DATA FOR THIS TASK
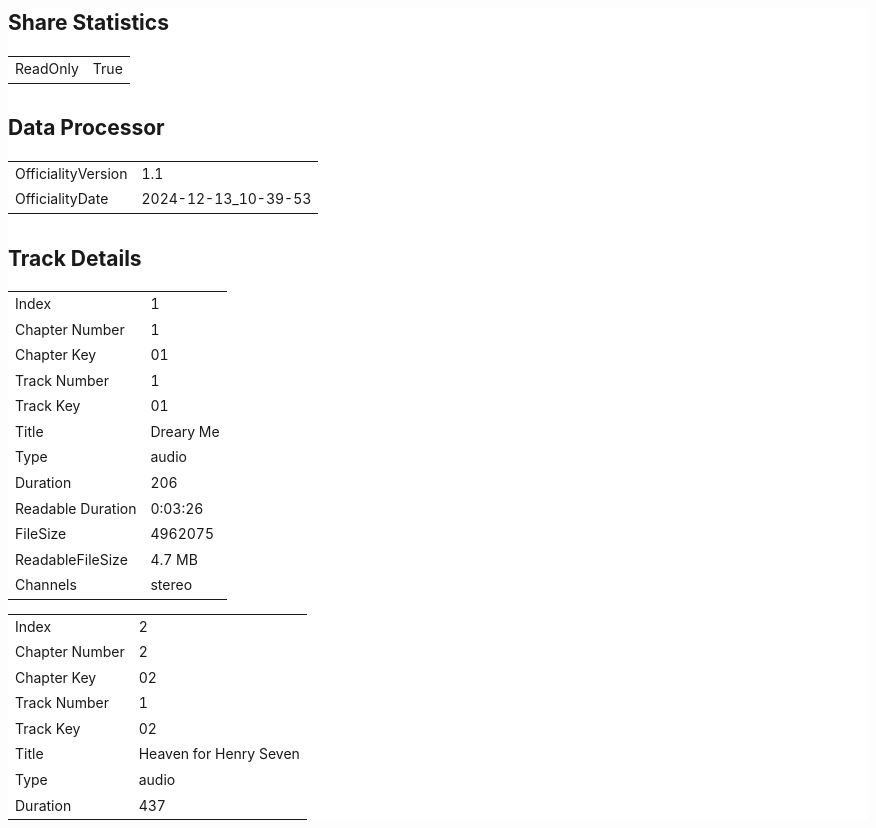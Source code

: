 
## Share Statistics

|  |  |
| - | - |
| ReadOnly | True |


## Data Processor

|  |  |
| - | - |
| OfficialityVersion | 1.1
| OfficialityDate | 2024-12-13_10-39-53


## Track Details

|  |  |
| - | - |
| Index | 1 |
| Chapter Number | 1 |
| Chapter Key | 01 |
| Track Number | 1 |
| Track Key | 01 |
| Title | Dreary Me  |
| Type | audio |
| Duration | 206 |
| Readable Duration | 0:03:26 |
| FileSize | 4962075 |
| ReadableFileSize | 4.7 MB |
| Channels | stereo |

|  |  |
| - | - |
| Index | 2 |
| Chapter Number | 2 |
| Chapter Key | 02 |
| Track Number | 1 |
| Track Key | 02 |
| Title | Heaven for Henry Seven  |
| Type | audio |
| Duration | 437 |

TRY IT
Every line from the one that has "Chapter Number | 1 |" down to the last line above must be written out exactly, with both ends included and nothing else.

SOLUTION FOR THIS TASK
| Chapter Number | 1 |
| Chapter Key | 01 |
| Track Number | 1 |
| Track Key | 01 |
| Title | Dreary Me  |
| Type | audio |
| Duration | 206 |
| Readable Duration | 0:03:26 |
| FileSize | 4962075 |
| ReadableFileSize | 4.7 MB |
| Channels | stereo |

|  |  |
| - | - |
| Index | 2 |
| Chapter Number | 2 |
| Chapter Key | 02 |
| Track Number | 1 |
| Track Key | 02 |
| Title | Heaven for Henry Seven  |
| Type | audio |
| Duration | 437 |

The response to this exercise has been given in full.